Texas-Tall-Elizabeth Taylor, Rock Hudson And James Dean’s “Giant” (1956)-A Film Review
DVD Review
By Film Critic Emeritus Sam Lowell
[Please note that this is the first film review in this space with long time film critic Sam Lowell using the honorific emeritus- in short putting himself out to pasture. He will still provide his reviews but will no longer be the primary, or as in earlier times, the sole film critic here. Good luck with whatever else you decide to do in the future-Sam. Peter Paul Markin]
Giant, starring Elizabeth Taylor, Rock Hudson, James Dean in his last major film, and an all-star cast including a young and very proper Dennis Hopper as a doctor son in the days before Easy Rider, produced and directed by George Stevens based on the novel of the same name by Edna Ferber, 1956
I am on something of a Modern West tear, make that a modern Texas tear, these days since a few of the last film reviews I have penned had dealt with the period of transition from the shoot first and ask questions later values of the Old West to the get rich quick and live fast values of the New West. I have dealt with variations on that theme in the change in ethos without getting chopped up and spit out in the film adaptations of Larry McMurtry’s The Last Picture Show and Cormac Mc Carthy’s All The Pretty Horses and now here with the film adaptation of Edna Ferber’s Giant. All I can say is that going through the transition maybe best personified by the character Jett Rink in Giant is was not for the faint –hearted any more than coming West was for those pioneers a few generations before them.
There are plenty of themes running through this very long film which was needed to do justice to Ms. Ferber’s novel. (At three and one half hours if I recall correctly when I first watched it as a kid at the Saturday afternoon matinee it was split into two parts with an intermission to stock up on that popcorn which at a certain age was the real treat about going to the matinee. On the DVD it is split into Sides A and B). There is of course the mainstay legacy of old Texas cattle barons represented by the Benedicts who pioneered the migration West represented here by Bick, played by Rock Hudson, joined in marriage by headstrong Leslie, she of the Maryland horsy set smitten by the handsome Bick to head to cattle country, played by Elizabeth Taylor. There are stories running through three generations of this family from the Bick-Leslie marriage to the children who don’t give a damn about the so-called legacies that agitated Bick’s generation to the grandchildren some pretty, some not so pretty. Of course not all Texas legacies were about the gentile folk but also the left- behind, the modern strivers of the coming oil boom and bust represented by Benedict thorn in the side Jett Rink (great name), played by the legendary James Dean in his last film. In the end Bick and his cattle baron boys are lured into the very lucrative oil depletion allowance operations which good old boy Jett pulls together (an interesting visual was all the oil derricks working away while cattle are passing through on their way to forage or the market).

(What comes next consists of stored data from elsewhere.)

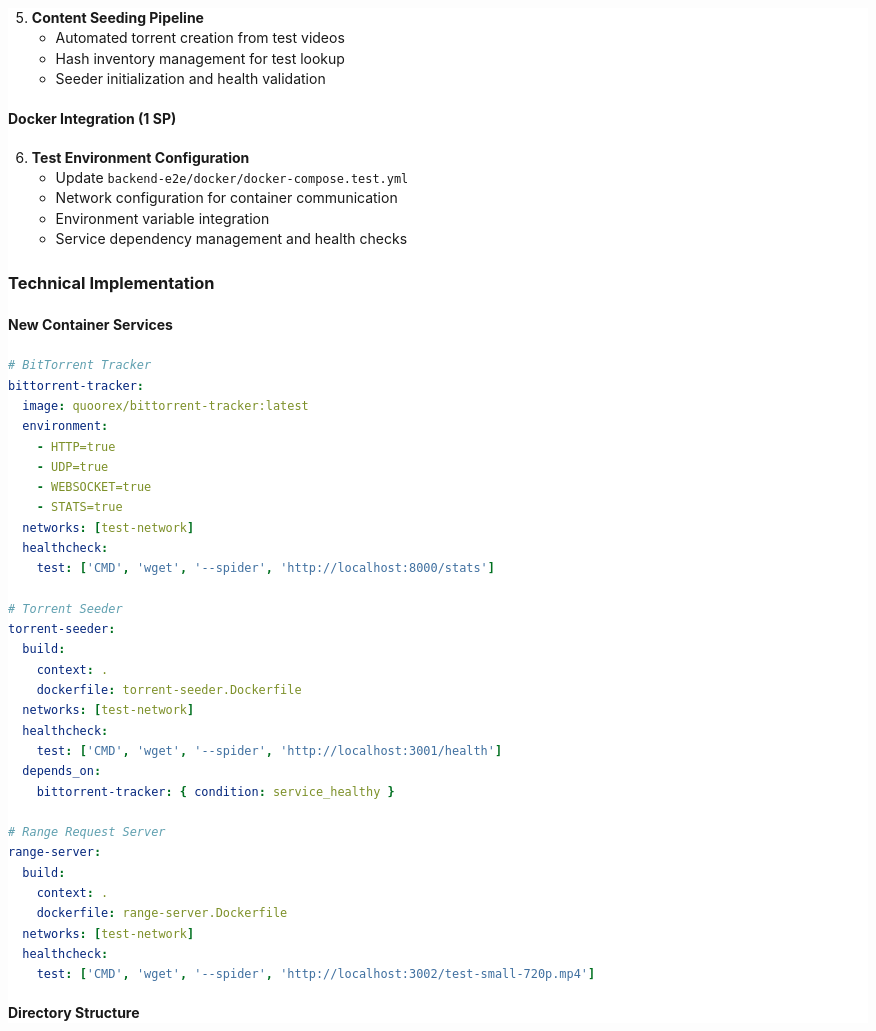 5. **Content Seeding Pipeline**
   - Automated torrent creation from test videos
   - Hash inventory management for test lookup
   - Seeder initialization and health validation

#### Docker Integration (1 SP)

6. **Test Environment Configuration**
   - Update `backend-e2e/docker/docker-compose.test.yml`
   - Network configuration for container communication
   - Environment variable integration
   - Service dependency management and health checks

### Technical Implementation

#### New Container Services

```yaml
# BitTorrent Tracker
bittorrent-tracker:
  image: quoorex/bittorrent-tracker:latest
  environment:
    - HTTP=true
    - UDP=true
    - WEBSOCKET=true
    - STATS=true
  networks: [test-network]
  healthcheck:
    test: ['CMD', 'wget', '--spider', 'http://localhost:8000/stats']

# Torrent Seeder
torrent-seeder:
  build:
    context: .
    dockerfile: torrent-seeder.Dockerfile
  networks: [test-network]
  healthcheck:
    test: ['CMD', 'wget', '--spider', 'http://localhost:3001/health']
  depends_on:
    bittorrent-tracker: { condition: service_healthy }

# Range Request Server
range-server:
  build:
    context: .
    dockerfile: range-server.Dockerfile
  networks: [test-network]
  healthcheck:
    test: ['CMD', 'wget', '--spider', 'http://localhost:3002/test-small-720p.mp4']
```

#### Directory Structure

Other themes include the at times stormy love affair between Bick and Leslie, especially when she enters the rich good old boy networks, the man’s world of Bick and his friends, and speaks for herself without remorse or fear in a bid for social equality. They will last though no question despite the ups and downs and at the end they do. Most importantly there is a serious airing of the tradition separation of the Anglos and Mexicans as in Ferber’s book and the racial animosity if that is the right way to put by the Anglos treating the “wetbacks,” well just like the blacks. There is an interesting turn around by Bick who early on had all the social animosity of old Texas against the Mexicans (remembering the Alamo, etc.) and slowly changes under the combined onslaught Leslie’s more progressive views and their son’s marriage to a pretty Mexican woman. Bick almost became apoplectic when while he and Leslie were dancing around each other she mentioned that Texas after all had been “stolen” from the Mexicans-bright woman. (Bick in one of the final scenes “gets religion” when a redneck cook at a roadside diner makes racial remarks against his grandson and his daughter-in-law and another family who wanted to, well, eat at the diner and he goes Old West mano y mano with the cracker). If you want to see a classic example of the big screen epics of the 1950s this is your stop. That and watching James Dean eating up the camera with his moves and his sullen “not moves”.